Volume 3, No. 1, Art. 24 – Januar 2002
Rezension:
Angela Kaupp
Kristin Gisbert (2001). Geschlecht und Studienwahl. Biographische Analysen geschlechtstypischer und -untypischer Bildungswege. Münster / New York / München / Berlin: Waxmann, 354 Seiten, ISBN 3-89325-939-2, DM 59.-
Zusammenfassung: Kristin GISBERT untersucht in acht Einzelfallanalysen, die auf studienbegleitenden Längsschnittdaten und biographischen Interviews beruhen, biographische Bedingungen für die Wahl eines geschlechtstypischen bzw. -untypischen Studienfaches. Die aufschlussreiche Untersuchung, die sich auf entwicklungspsychologische Theorieentwürfe stützt, kann nachweisen, dass sich, u.a. durch die familiären Interaktionsstrukturen, bereits im Jugendalter die Entwicklung von Identitätsformationen aufzeigen lassen, die zur späteren geschlechtstypischen oder -untypischen Studienwahl führen.
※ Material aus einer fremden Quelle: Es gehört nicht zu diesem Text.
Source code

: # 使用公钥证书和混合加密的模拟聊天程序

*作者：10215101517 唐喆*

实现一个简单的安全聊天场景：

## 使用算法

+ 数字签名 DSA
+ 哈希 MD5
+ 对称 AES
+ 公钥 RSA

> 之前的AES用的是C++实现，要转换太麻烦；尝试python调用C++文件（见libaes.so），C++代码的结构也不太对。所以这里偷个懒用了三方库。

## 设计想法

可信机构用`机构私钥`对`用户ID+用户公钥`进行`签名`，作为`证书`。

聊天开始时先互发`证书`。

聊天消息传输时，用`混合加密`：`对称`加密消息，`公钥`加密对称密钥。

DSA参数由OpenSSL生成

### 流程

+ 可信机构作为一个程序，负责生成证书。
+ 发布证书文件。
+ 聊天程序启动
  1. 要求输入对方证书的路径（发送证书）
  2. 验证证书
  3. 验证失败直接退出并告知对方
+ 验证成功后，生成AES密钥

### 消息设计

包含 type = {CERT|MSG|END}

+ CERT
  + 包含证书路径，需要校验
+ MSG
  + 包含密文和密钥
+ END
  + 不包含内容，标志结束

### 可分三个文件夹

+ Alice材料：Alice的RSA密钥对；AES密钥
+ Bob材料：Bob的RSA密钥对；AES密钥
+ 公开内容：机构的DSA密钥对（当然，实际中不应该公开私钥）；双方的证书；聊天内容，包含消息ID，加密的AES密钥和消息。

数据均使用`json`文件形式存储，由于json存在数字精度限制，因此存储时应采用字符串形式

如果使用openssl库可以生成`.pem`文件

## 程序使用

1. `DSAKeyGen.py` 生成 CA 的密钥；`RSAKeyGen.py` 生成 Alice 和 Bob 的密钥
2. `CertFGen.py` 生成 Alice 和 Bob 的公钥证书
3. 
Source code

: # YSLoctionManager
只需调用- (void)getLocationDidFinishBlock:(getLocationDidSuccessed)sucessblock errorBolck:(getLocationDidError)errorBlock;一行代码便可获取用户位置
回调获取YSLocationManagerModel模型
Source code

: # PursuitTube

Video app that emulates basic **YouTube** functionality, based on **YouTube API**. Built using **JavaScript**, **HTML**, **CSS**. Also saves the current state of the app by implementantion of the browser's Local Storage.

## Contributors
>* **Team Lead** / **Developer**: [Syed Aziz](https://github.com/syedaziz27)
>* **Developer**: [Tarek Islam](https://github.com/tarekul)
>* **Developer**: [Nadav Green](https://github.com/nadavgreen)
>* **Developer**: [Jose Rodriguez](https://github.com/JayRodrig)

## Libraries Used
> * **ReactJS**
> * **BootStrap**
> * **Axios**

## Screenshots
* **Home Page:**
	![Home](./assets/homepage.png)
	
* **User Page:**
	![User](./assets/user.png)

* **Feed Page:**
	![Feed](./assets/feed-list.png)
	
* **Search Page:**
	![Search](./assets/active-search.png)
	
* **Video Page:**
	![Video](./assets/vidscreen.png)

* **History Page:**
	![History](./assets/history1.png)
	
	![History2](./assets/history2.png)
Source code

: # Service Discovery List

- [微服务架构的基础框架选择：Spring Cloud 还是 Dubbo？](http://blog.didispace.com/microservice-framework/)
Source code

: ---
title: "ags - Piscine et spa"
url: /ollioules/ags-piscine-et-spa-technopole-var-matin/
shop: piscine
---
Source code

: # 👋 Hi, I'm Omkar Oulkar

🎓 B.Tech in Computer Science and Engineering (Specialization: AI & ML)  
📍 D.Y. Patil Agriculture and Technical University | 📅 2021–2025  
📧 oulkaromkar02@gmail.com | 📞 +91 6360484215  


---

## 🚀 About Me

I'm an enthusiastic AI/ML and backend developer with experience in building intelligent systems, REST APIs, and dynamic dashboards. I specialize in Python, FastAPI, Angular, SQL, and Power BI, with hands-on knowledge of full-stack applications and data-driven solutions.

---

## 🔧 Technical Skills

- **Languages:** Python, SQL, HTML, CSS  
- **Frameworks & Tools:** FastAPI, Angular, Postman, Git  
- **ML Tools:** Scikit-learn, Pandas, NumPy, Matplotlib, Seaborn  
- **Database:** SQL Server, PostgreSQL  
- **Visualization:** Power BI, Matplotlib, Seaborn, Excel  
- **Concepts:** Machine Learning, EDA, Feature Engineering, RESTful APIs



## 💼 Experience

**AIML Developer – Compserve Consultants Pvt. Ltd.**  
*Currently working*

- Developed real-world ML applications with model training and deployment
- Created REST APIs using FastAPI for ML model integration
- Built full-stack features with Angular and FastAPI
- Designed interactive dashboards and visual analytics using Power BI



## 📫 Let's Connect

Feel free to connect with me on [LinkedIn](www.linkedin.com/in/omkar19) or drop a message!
Keywords: Biographieforschung, qualitative Forschung, Studienwahl, Identitätsentwicklung, Geschlechtsrolle, Interessen, Geschlechtstypik
Inhaltsverzeichnis
1. Geschlechtstypische Studienwahl – den formal gleichen Bildungschancen zum Trotz
2. Der Zusammenhang zwischen biographischer Entwicklung und Studien- bzw. Berufswahl – exemplarisch dargestellt
3. Geschlechtstypik aus der Perspektive der Entwicklungspsychologie
1. Geschlechtstypische Studienwahl – den formal gleichen Bildungschancen zum Trotz
Obwohl das Allgemeinbildende Schulwesen weiblichen und männlichen Kindern und Jugendlichen formal gleiche Bildungschancen bietet, ist eine Studienwahl festzustellen, die sich geschlechtsspezifisch unterscheidet. Die Autorin untersucht den Zusammenhang zwischen der Entwicklung von Identität, Interessen und Geschlechtsidentität und einem geschlechtstypischen oder -untypischen Studienfach. Geschlechtstypisierung wird nach der Über- oder Unterrepräsentation eines Geschlechts in einem Studienfach bemessen. In acht Einzelfallanalysen werden die Bildungsbiographien von Frauen und Männern mit den Studiengebieten Mathematik und Sprachen beschrieben und in der Gegenüberstellung der Analysen Gemeinsamkeiten und Unterschiede aufgezeigt, die als charakteristisch für die untersuchten Gruppen gelten können. [1]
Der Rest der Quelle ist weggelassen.